> **THE PROBLEM**
Take the records below and retype them line by line, from the first line through the one containing "玄龙一派轻松地扛着木桶，犹如一阵风般离开了店铺。"; stop there.

[Items listed in a dataset]

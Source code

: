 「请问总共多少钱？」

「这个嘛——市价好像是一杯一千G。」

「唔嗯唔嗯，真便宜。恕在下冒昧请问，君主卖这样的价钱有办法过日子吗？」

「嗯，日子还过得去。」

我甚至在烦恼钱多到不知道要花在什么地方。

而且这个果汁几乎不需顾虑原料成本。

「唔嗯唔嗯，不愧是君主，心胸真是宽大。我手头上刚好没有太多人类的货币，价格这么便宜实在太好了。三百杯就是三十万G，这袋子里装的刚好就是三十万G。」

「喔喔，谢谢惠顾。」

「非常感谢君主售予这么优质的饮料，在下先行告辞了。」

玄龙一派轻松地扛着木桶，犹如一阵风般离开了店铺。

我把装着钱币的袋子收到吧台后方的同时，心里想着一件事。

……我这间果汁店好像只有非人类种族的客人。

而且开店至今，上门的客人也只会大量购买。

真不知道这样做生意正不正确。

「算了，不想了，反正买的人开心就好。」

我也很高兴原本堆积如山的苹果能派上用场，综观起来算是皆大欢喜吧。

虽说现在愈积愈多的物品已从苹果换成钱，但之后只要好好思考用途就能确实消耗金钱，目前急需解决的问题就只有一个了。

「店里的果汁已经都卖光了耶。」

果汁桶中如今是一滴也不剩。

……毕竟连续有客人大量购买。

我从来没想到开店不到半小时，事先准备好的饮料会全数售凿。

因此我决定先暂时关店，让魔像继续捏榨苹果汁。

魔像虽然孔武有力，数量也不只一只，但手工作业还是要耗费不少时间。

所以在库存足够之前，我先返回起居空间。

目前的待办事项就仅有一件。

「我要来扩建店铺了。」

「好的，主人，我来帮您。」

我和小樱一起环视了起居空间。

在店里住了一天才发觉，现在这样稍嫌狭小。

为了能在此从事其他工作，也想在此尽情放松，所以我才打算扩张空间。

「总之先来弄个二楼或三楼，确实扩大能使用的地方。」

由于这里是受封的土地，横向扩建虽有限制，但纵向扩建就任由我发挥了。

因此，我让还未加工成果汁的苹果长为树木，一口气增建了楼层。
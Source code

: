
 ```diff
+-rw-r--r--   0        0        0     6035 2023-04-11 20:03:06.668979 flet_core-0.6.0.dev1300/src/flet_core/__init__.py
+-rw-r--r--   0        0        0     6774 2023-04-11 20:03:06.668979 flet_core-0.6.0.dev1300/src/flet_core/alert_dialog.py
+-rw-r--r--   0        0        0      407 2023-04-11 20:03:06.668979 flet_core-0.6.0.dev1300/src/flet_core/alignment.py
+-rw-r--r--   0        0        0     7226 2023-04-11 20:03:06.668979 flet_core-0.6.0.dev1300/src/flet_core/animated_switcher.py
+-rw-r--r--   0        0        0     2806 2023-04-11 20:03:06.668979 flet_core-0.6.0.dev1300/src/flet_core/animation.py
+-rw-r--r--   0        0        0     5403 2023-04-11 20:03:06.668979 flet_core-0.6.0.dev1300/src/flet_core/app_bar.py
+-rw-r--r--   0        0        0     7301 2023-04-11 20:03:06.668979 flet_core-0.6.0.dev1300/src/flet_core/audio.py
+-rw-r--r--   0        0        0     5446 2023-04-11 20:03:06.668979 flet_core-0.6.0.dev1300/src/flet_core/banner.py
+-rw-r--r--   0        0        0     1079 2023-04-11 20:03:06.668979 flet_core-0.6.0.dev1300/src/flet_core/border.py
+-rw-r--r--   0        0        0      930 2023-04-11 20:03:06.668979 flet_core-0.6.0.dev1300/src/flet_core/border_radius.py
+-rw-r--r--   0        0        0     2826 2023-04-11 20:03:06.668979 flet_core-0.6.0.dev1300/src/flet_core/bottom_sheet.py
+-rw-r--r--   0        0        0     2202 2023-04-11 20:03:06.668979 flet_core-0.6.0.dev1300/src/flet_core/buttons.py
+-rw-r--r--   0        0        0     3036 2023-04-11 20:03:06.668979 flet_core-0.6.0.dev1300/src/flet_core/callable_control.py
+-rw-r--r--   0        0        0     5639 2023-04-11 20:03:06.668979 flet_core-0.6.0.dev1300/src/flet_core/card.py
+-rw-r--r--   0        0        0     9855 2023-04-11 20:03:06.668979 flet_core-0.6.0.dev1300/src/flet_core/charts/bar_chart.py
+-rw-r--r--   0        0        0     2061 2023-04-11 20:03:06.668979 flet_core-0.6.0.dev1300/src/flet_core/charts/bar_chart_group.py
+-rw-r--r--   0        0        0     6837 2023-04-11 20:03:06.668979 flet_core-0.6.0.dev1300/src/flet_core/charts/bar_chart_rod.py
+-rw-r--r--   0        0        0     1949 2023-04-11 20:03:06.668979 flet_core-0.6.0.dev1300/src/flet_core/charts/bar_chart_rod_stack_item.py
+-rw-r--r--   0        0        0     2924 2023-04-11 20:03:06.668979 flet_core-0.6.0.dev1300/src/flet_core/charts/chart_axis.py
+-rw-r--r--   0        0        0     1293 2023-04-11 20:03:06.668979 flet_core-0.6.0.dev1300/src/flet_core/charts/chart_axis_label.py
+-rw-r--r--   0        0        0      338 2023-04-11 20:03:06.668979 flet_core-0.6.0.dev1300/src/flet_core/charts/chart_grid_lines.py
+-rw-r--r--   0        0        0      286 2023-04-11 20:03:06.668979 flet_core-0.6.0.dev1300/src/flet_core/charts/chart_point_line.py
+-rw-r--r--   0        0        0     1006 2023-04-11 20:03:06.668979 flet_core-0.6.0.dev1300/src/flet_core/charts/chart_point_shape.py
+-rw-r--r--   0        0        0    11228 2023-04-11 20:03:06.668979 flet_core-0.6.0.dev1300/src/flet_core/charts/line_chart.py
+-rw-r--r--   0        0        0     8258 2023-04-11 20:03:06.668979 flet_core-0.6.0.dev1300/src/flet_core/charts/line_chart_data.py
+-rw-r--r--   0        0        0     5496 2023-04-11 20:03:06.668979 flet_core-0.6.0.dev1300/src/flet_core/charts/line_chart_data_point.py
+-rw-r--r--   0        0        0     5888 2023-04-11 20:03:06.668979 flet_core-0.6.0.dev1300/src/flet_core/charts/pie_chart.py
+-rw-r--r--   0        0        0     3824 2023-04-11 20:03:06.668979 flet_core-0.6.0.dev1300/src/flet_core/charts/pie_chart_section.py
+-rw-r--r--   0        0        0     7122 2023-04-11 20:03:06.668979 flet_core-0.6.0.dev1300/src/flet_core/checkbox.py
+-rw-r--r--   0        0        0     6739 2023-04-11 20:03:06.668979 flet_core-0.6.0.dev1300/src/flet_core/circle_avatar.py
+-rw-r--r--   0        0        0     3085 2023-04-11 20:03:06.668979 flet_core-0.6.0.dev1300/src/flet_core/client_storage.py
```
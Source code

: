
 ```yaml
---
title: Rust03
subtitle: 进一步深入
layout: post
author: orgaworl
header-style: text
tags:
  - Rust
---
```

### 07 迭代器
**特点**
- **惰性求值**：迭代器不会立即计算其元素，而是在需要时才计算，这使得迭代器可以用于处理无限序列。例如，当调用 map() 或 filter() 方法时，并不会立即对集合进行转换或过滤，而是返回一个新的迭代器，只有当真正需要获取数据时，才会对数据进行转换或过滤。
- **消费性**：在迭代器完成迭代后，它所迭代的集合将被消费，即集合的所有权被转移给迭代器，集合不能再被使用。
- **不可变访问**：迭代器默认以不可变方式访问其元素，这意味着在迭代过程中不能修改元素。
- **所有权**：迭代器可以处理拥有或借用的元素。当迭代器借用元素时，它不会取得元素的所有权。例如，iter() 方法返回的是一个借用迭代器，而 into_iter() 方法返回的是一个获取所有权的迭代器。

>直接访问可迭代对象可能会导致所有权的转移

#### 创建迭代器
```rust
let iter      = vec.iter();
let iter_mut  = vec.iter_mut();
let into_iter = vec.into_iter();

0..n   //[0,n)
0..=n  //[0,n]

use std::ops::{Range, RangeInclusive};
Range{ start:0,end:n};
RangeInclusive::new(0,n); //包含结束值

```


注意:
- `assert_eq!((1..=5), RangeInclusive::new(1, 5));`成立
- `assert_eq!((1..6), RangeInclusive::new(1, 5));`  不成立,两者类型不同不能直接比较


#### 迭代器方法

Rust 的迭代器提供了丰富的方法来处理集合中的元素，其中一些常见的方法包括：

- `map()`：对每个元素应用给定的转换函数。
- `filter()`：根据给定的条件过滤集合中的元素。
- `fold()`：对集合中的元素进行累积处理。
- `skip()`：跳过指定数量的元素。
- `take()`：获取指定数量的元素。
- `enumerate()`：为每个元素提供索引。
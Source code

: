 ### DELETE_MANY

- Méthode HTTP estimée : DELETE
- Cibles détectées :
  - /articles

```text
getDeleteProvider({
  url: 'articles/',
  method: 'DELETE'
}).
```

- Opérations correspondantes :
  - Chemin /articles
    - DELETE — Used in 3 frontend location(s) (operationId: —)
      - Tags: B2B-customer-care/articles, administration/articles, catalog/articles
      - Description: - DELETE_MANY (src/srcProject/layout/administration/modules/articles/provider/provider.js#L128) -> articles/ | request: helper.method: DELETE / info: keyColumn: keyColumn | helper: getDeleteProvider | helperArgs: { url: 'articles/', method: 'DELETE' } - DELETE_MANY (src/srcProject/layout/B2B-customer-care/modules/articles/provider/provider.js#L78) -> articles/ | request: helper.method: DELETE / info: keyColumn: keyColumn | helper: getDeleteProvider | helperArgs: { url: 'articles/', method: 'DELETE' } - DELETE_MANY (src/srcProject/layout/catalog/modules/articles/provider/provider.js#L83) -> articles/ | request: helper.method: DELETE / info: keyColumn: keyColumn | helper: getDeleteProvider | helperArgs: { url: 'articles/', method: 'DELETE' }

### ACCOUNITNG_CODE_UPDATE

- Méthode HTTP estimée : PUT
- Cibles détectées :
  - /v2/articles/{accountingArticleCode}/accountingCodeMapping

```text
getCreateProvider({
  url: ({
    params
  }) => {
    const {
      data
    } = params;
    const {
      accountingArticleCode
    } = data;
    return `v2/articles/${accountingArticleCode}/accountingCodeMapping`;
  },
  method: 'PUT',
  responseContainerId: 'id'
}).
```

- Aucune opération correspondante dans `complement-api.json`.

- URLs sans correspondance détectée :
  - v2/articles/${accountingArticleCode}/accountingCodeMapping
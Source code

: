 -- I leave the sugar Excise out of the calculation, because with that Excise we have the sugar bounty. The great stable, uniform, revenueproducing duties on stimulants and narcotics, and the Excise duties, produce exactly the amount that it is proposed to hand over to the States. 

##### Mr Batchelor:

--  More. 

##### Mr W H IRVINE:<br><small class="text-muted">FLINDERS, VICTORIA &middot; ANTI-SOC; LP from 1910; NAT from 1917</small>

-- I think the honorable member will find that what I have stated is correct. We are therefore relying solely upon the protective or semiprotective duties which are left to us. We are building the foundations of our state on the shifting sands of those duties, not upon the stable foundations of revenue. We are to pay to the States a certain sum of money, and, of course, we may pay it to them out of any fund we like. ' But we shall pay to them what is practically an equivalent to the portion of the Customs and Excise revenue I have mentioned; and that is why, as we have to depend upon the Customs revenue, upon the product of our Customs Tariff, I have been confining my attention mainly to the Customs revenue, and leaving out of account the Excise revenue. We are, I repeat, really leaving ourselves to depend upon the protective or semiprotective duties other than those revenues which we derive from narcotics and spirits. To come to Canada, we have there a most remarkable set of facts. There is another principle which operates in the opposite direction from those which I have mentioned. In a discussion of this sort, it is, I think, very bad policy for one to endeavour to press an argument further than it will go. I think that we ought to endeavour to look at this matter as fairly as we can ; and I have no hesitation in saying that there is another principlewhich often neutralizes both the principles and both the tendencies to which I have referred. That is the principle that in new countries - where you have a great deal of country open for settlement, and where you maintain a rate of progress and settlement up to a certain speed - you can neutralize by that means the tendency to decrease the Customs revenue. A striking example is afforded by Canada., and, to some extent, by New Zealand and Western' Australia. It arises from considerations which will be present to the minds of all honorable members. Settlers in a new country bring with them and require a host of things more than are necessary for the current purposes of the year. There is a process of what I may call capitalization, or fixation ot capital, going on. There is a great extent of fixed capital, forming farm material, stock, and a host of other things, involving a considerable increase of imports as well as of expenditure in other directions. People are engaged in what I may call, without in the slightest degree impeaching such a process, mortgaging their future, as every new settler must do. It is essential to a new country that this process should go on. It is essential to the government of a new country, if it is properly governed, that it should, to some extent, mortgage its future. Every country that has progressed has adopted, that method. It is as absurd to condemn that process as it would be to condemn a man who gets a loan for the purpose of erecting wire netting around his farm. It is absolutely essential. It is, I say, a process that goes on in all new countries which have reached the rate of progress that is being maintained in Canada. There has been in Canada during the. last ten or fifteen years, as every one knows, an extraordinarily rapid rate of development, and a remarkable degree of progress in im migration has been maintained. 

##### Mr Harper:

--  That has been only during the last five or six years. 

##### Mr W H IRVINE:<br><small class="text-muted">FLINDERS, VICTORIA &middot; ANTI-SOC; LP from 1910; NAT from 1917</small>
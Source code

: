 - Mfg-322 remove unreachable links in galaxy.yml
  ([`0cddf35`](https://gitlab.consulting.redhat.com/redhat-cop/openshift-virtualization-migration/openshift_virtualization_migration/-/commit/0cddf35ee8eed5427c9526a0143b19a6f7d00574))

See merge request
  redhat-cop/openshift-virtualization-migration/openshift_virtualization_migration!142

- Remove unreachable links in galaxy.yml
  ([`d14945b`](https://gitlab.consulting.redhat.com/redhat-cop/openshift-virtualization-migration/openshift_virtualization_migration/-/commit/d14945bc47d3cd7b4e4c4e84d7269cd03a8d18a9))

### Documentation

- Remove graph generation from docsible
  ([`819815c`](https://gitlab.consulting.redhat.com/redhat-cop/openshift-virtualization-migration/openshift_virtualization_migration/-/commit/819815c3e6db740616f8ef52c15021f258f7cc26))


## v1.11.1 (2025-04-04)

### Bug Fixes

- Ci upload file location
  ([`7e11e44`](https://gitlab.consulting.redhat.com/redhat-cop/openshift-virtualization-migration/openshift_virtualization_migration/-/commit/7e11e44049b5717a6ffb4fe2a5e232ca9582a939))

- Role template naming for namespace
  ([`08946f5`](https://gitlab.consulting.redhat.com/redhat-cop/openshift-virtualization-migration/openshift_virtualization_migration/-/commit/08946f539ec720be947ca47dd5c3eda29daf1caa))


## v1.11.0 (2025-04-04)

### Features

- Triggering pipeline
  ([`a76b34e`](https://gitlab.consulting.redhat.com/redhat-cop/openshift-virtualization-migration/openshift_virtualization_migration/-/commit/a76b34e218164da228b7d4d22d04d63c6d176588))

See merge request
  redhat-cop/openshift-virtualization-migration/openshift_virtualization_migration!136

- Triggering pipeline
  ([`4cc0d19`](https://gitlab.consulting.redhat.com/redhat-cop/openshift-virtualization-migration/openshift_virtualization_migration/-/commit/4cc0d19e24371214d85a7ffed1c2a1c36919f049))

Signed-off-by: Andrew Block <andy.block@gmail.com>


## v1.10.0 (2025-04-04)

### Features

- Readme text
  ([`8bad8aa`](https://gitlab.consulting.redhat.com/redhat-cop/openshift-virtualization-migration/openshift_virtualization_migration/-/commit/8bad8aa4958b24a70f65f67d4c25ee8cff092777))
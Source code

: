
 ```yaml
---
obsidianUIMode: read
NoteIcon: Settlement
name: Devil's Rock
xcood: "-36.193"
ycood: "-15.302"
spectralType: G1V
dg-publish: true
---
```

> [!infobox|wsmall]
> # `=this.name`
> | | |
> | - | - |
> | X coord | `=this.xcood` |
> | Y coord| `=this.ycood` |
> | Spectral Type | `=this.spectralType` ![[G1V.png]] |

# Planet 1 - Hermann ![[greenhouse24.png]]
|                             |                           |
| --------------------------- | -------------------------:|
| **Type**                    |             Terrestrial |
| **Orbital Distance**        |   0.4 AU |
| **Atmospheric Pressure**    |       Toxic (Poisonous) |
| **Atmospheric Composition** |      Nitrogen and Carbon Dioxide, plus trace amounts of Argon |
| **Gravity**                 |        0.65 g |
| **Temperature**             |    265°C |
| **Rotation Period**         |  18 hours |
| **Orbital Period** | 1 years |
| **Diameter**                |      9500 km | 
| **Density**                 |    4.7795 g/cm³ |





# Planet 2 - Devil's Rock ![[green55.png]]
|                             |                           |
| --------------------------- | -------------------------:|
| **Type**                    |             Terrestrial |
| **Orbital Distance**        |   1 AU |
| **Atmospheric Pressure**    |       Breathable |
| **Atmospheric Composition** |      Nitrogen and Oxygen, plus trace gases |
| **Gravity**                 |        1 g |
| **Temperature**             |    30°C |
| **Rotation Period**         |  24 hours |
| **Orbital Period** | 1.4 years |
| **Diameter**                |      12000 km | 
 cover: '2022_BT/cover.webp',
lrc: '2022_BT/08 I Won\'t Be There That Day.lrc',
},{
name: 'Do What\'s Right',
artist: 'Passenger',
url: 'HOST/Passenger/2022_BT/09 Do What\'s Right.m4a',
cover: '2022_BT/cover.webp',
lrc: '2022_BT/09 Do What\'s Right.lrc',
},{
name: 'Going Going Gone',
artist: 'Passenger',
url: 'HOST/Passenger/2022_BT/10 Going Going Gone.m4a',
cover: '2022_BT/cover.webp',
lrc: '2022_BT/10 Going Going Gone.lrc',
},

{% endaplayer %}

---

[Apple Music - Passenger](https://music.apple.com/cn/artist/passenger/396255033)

> **ANSWER TO THE PROBLEM**
Source code

: 「请问总共多少钱？」

「这个嘛——市价好像是一杯一千G。」

「唔嗯唔嗯，真便宜。恕在下冒昧请问，君主卖这样的价钱有办法过日子吗？」

「嗯，日子还过得去。」

我甚至在烦恼钱多到不知道要花在什么地方。

而且这个果汁几乎不需顾虑原料成本。

「唔嗯唔嗯，不愧是君主，心胸真是宽大。我手头上刚好没有太多人类的货币，价格这么便宜实在太好了。三百杯就是三十万G，这袋子里装的刚好就是三十万G。」

「喔喔，谢谢惠顾。」

「非常感谢君主售予这么优质的饮料，在下先行告辞了。」

玄龙一派轻松地扛着木桶，犹如一阵风般离开了店铺。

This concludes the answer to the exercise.